ESCP / Food & Water Watch 2021 — FDA Letter: Pb and As in US Retail Balsamic Vinegars

The Empire State Consumer Project (ESCP) and Food & Water Watch submitted this letter to FDA in May 2021 reporting third-party lab testing of 24 commercially available vinegar and vinegar-reduction products purchased in the United States. The letter is a citizen petition pressing FDA to establish limits and warning requirements for Pb and As in vinegar products. This is a B-tier source: the underlying test data are from a commissioned lab (methodology not fully described), the sampling is non-random and advocacy-motivated, and the document is not peer-reviewed. However, the concentration values reported are substantial and broadly consistent with peer-reviewed literature on balsamic vinegars; the filing is public FDA record and has regulatory process significance for the US condiment category.

Key numbers

24 samples total (vinegars, reductions, glazes). 21 of 24 were balsamic or balsamic-type products. All positive-testing samples were imported from Italy, Greece, or Spain.
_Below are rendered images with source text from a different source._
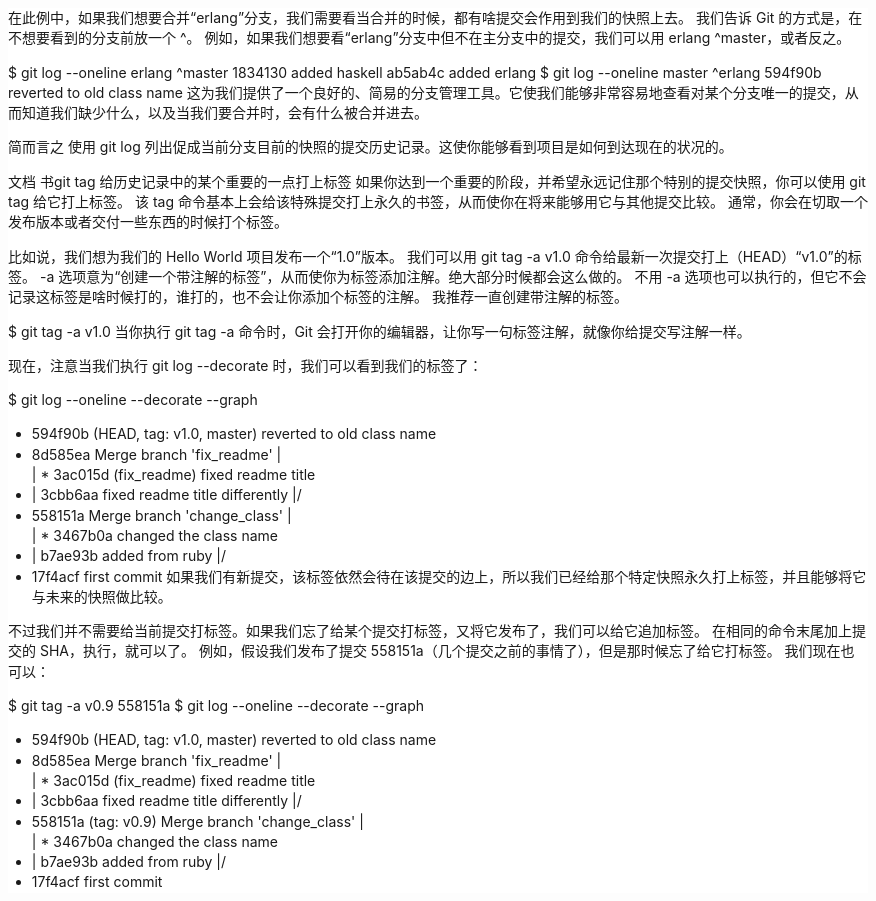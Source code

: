在此例中，如果我们想要合并“erlang”分支，我们需要看当合并的时候，都有啥提交会作用到我们的快照上去。 我们告诉 Git 的方式是，在不想要看到的分支前放一个 ^。 例如，如果我们想要看“erlang”分支中但不在主分支中的提交，我们可以用 erlang ^master，或者反之。

$ git log --oneline erlang ^master
1834130 added haskell
ab5ab4c added erlang
$ git log --oneline master ^erlang
594f90b reverted to old class name
这为我们提供了一个良好的、简易的分支管理工具。它使我们能够非常容易地查看对某个分支唯一的提交，从而知道我们缺少什么，以及当我们要合并时，会有什么被合并进去。

简而言之 使用 git log 列出促成当前分支目前的快照的提交历史记录。这使你能够看到项目是如何到达现在的状况的。

文档   书git tag 给历史记录中的某个重要的一点打上标签
如果你达到一个重要的阶段，并希望永远记住那个特别的提交快照，你可以使用 git tag 给它打上标签。 该 tag 命令基本上会给该特殊提交打上永久的书签，从而使你在将来能够用它与其他提交比较。 通常，你会在切取一个发布版本或者交付一些东西的时候打个标签。

比如说，我们想为我们的 Hello World 项目发布一个“1.0”版本。 我们可以用 git tag -a v1.0 命令给最新一次提交打上（HEAD）“v1.0”的标签。 -a 选项意为“创建一个带注解的标签”，从而使你为标签添加注解。绝大部分时候都会这么做的。 不用 -a 选项也可以执行的，但它不会记录这标签是啥时候打的，谁打的，也不会让你添加个标签的注解。 我推荐一直创建带注解的标签。

$ git tag -a v1.0 
当你执行 git tag -a 命令时，Git 会打开你的编辑器，让你写一句标签注解，就像你给提交写注解一样。

现在，注意当我们执行 git log --decorate 时，我们可以看到我们的标签了：

$ git log --oneline --decorate --graph
* 594f90b (HEAD, tag: v1.0, master) reverted to old class name
*   8d585ea Merge branch 'fix_readme'
|\
| * 3ac015d (fix_readme) fixed readme title
* | 3cbb6aa fixed readme title differently
|/
*   558151a Merge branch 'change_class'
|\
| * 3467b0a changed the class name
* | b7ae93b added from ruby
|/
* 17f4acf first commit
如果我们有新提交，该标签依然会待在该提交的边上，所以我们已经给那个特定快照永久打上标签，并且能够将它与未来的快照做比较。

不过我们并不需要给当前提交打标签。如果我们忘了给某个提交打标签，又将它发布了，我们可以给它追加标签。 在相同的命令末尾加上提交的 SHA，执行，就可以了。 例如，假设我们发布了提交 558151a（几个提交之前的事情了），但是那时候忘了给它打标签。 我们现在也可以：

$ git tag -a v0.9 558151a
$ git log --oneline --decorate --graph
* 594f90b (HEAD, tag: v1.0, master) reverted to old class name
*   8d585ea Merge branch 'fix_readme'
|\
| * 3ac015d (fix_readme) fixed readme title
* | 3cbb6aa fixed readme title differently
|/
*   558151a (tag: v0.9) Merge branch 'change_class'
|\
| * 3467b0a changed the class name
* | b7ae93b added from ruby
|/
* 17f4acf first commit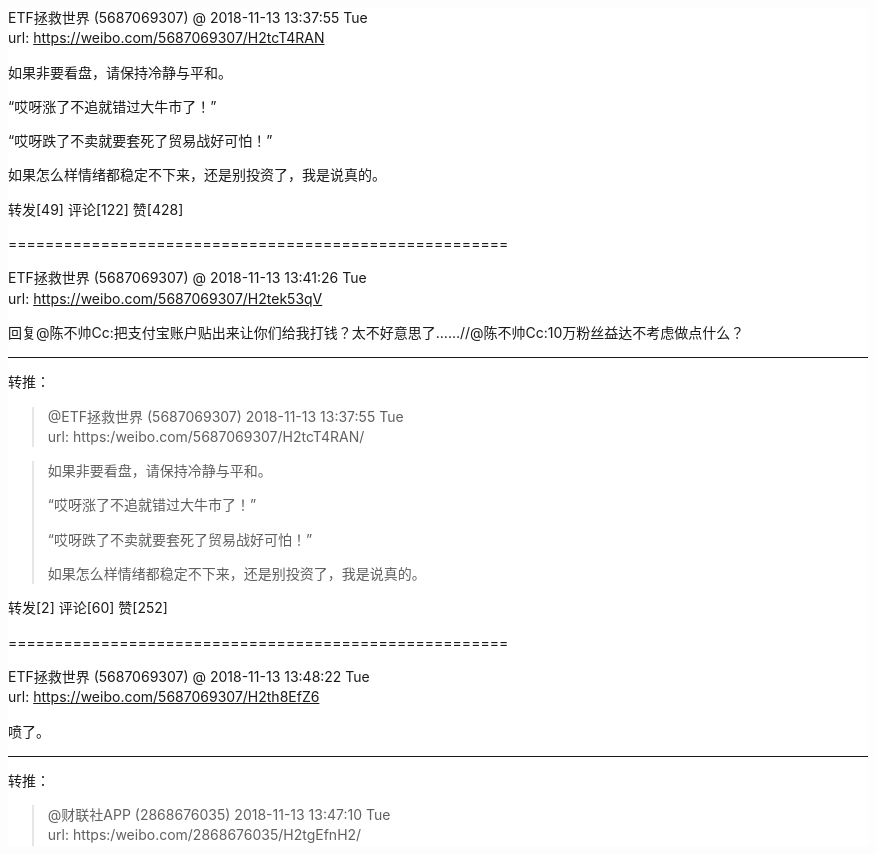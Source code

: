 




ETF拯救世界 (5687069307) @
2018-11-13 13:37:55 Tue  
url: https://weibo.com/5687069307/H2tcT4RAN

如果非要看盘，请保持冷静与平和。

“哎呀涨了不追就错过大牛市了！”

“哎呀跌了不卖就要套死了贸易战好可怕！”

如果怎么样情绪都稳定不下来，还是别投资了，我是说真的。 ​​​

转发[49]  评论[122]  赞[428] 

======================================================






ETF拯救世界 (5687069307) @
2018-11-13 13:41:26 Tue  
url: https://weibo.com/5687069307/H2tek53qV

回复@陈不帅Cc:把支付宝账户贴出来让你们给我打钱？太不好意思了……//@陈不帅Cc:10万粉丝益达不考虑做点什么？

------------------------------------------------------
转推：
>  @ETF拯救世界 (5687069307)
>  2018-11-13 13:37:55 Tue  
>  url: https:/weibo.com/5687069307/H2tcT4RAN/

>  如果非要看盘，请保持冷静与平和。
>  
>  “哎呀涨了不追就错过大牛市了！”
>  
>  “哎呀跌了不卖就要套死了贸易战好可怕！”
>  
>  如果怎么样情绪都稳定不下来，还是别投资了，我是说真的。 ​​​

转发[2]  评论[60]  赞[252] 

======================================================






ETF拯救世界 (5687069307) @
2018-11-13 13:48:22 Tue  
url: https://weibo.com/5687069307/H2th8EfZ6

喷了。

------------------------------------------------------
转推：
>  @财联社APP (2868676035)
>  2018-11-13 13:47:10 Tue  
>  url: https:/weibo.com/2868676035/H2tgEfnH2/

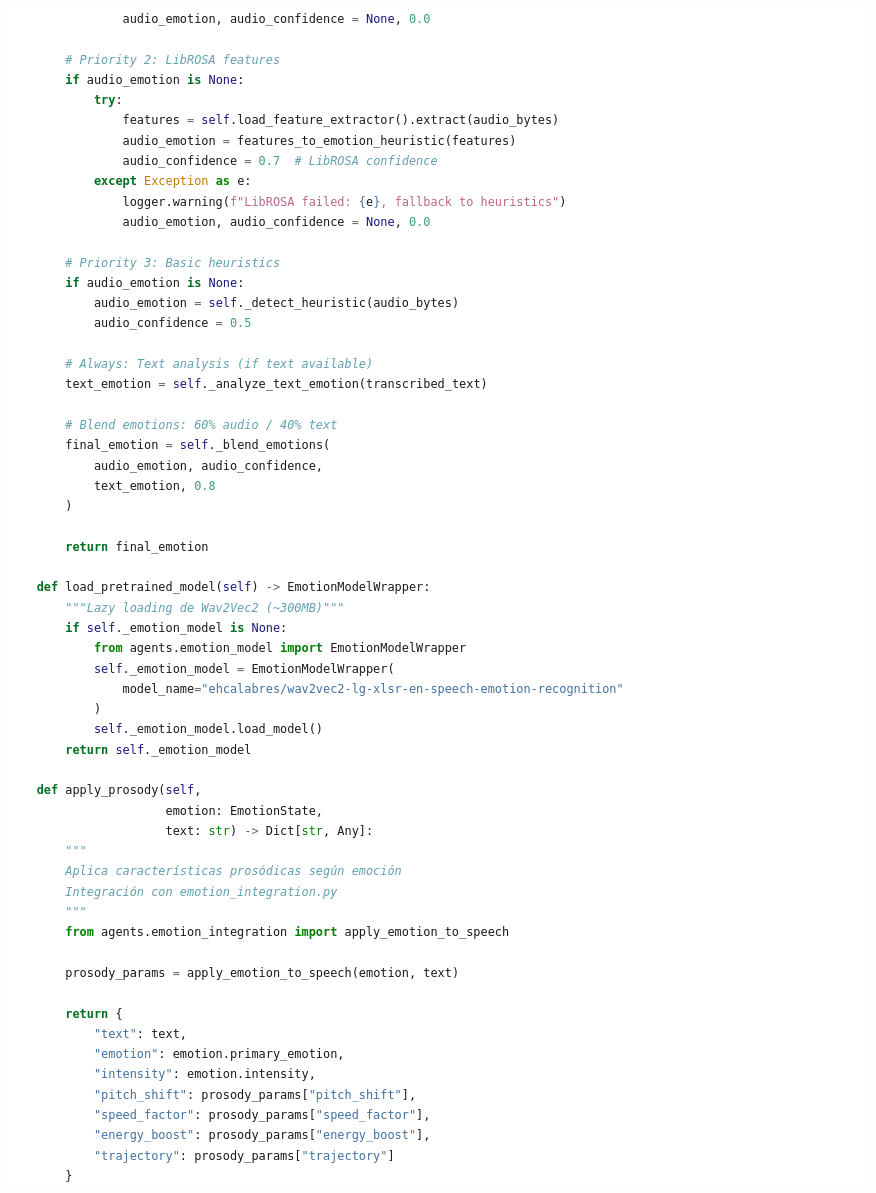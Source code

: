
 ```python
                audio_emotion, audio_confidence = None, 0.0
        
        # Priority 2: LibROSA features
        if audio_emotion is None:
            try:
                features = self.load_feature_extractor().extract(audio_bytes)
                audio_emotion = features_to_emotion_heuristic(features)
                audio_confidence = 0.7  # LibROSA confidence
            except Exception as e:
                logger.warning(f"LibROSA failed: {e}, fallback to heuristics")
                audio_emotion, audio_confidence = None, 0.0
        
        # Priority 3: Basic heuristics
        if audio_emotion is None:
            audio_emotion = self._detect_heuristic(audio_bytes)
            audio_confidence = 0.5
        
        # Always: Text analysis (if text available)
        text_emotion = self._analyze_text_emotion(transcribed_text)
        
        # Blend emotions: 60% audio / 40% text
        final_emotion = self._blend_emotions(
            audio_emotion, audio_confidence,
            text_emotion, 0.8
        )
        
        return final_emotion
    
    def load_pretrained_model(self) -> EmotionModelWrapper:
        """Lazy loading de Wav2Vec2 (~300MB)"""
        if self._emotion_model is None:
            from agents.emotion_model import EmotionModelWrapper
            self._emotion_model = EmotionModelWrapper(
                model_name="ehcalabres/wav2vec2-lg-xlsr-en-speech-emotion-recognition"
            )
            self._emotion_model.load_model()
        return self._emotion_model
    
    def apply_prosody(self, 
                      emotion: EmotionState, 
                      text: str) -> Dict[str, Any]:
        """
        Aplica características prosódicas según emoción
        Integración con emotion_integration.py
        """
        from agents.emotion_integration import apply_emotion_to_speech
        
        prosody_params = apply_emotion_to_speech(emotion, text)
        
        return {
            "text": text,
            "emotion": emotion.primary_emotion,
            "intensity": emotion.intensity,
            "pitch_shift": prosody_params["pitch_shift"],
            "speed_factor": prosody_params["speed_factor"],
            "energy_boost": prosody_params["energy_boost"],
            "trajectory": prosody_params["trajectory"]
        }
```
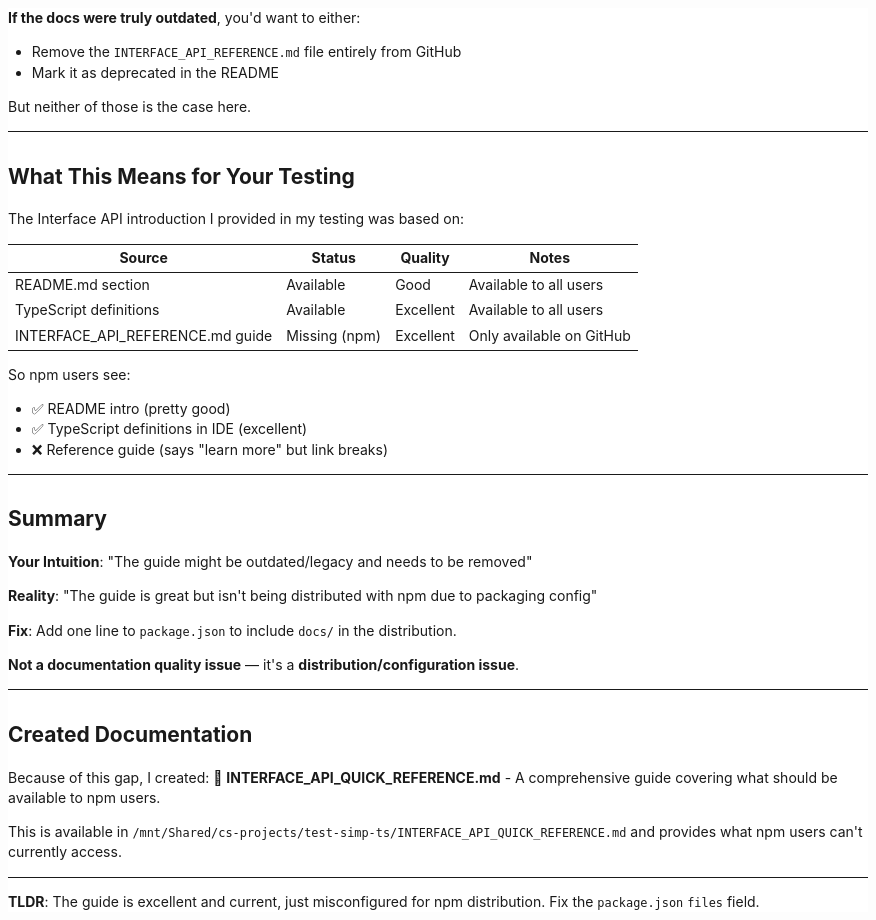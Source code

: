 **If the docs were truly outdated**, you'd want to either:
- Remove the `INTERFACE_API_REFERENCE.md` file entirely from GitHub
- Mark it as deprecated in the README

But neither of those is the case here.

---

## What This Means for Your Testing

The Interface API introduction I provided in my testing was based on:

| Source | Status | Quality | Notes |
|--------|--------|---------|-------|
| README.md section | Available | Good | Available to all users |
| TypeScript definitions | Available | Excellent | Available to all users |
| INTERFACE_API_REFERENCE.md guide | Missing (npm) | Excellent | Only available on GitHub |

So npm users see:
- ✅ README intro (pretty good)
- ✅ TypeScript definitions in IDE (excellent)
- ❌ Reference guide (says "learn more" but link breaks)

---

## Summary

**Your Intuition**: "The guide might be outdated/legacy and needs to be removed"

**Reality**: "The guide is great but isn't being distributed with npm due to packaging config"

**Fix**: Add one line to `package.json` to include `docs/` in the distribution.

**Not a documentation quality issue** — it's a **distribution/configuration issue**.

---

## Created Documentation

Because of this gap, I created:
📄 **INTERFACE_API_QUICK_REFERENCE.md** - A comprehensive guide covering what should be available to npm users.

This is available in `/mnt/Shared/cs-projects/test-simp-ts/INTERFACE_API_QUICK_REFERENCE.md` and provides what npm users can't currently access.

---

**TLDR**: The guide is excellent and current, just misconfigured for npm distribution. Fix the `package.json` `files` field.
Arsenic (total As — speciation not reported):

  • 11 of 24 samples contaminated with As or Pb; 7 tested positive for both
  • As range in positive samples: 70 to 1,040 ppb (µg/kg)
  • Mean As across positive balsamic samples: 287.91 ppb
  • At 1 tablespoon (15 mL) serving, mean As intake = 4.32 µg; at maximum (1,040 ppb), one tablespoon delivers ~15.6 µg tAs
  • FDA MCL for bottled water: 10 ppb. The maximum balsamic As found (1,040 ppb) is 104× higher per volume.
  • Note: This is total arsenic; speciation between iAs and organic As not performed. ESCP comparison to water MCL (iAs-specific) is analytically imprecise.

Lead (Pb):

  • Pb range in positive samples: 68.6 to 127 ppb
  • 10 of 21 balsamic products (47.6%) tested positive for As or Pb
  • All Pb-positive samples were balsamics imported from Italy, Greece, or Spain
  • California Prop 65 limit for Pb in balsamic vinegar: 34 ppb (corresponding to 0.5 µg/day at 15 mL serving). ESCP found all Pb-positive samples exceeded this threshold (range 68.6–127 ppb, i.e., 2× to 3.7× above Prop 65 threshold).
  • Context: two brands previously found clean in 2002 Environmental Law Foundation testing registered the highest As (1,040 ppb) and Pb (106 ppb) in this 2021 testing.

Regulatory context cited:

  • California AG database listed 24 Prop 65 warning notices for balsamic vinegar Pb as recently as 2020
  • FDA Closer to Zero program announced but does not include vinegar products
  • FDA Total Diet Survey does not include vinegar

Methods

Commissioned third-party laboratory testing (specific lab not identified in the letter; results in attached spreadsheet referenced but not reproduced in the letter text). Sample prep and analytical method not described. As and Pb reported as ppb values. No LOD/LOQ stated. No certified reference material validation reported. This is the primary methodological weakness of this source: the testing was conducted for advocacy purposes without full method disclosure.

Implications

Certification: This source provides the most recent (2021) and most alarming US-market data on balsamic vinegar Pb and As. Even accepting methodological caveats, the magnitude of As values (up to 1,040 ppb tAs) in balsamic reductions is far higher than peer-reviewed data for balsamic vinegars from Greece or Turkey (where max As was 26 ppb in Karavoltsos 2020). The difference likely reflects the concentration effect in reductions and glazes versus standard balsamic vinegar. HMT&C should treat balsamic reductions/glazes as a distinct higher-risk subcategory from standard balsamic vinegar for As and Pb.

Courses: Illustrates that US regulatory frameworks contain a significant gap: no FDA As or Pb limits for vinegar, no inclusion in Total Diet Survey. Prop 65 warning applies only in California. The ESCP filing is an example of NGO data driving regulatory attention.

App: This source does not provide sufficient methodological detail to anchor ppb values in the contamination_profile for vinegar; it should be used as corroboration for balsamic-reduction/glaze as a high-risk format rather than as a primary quantitative source.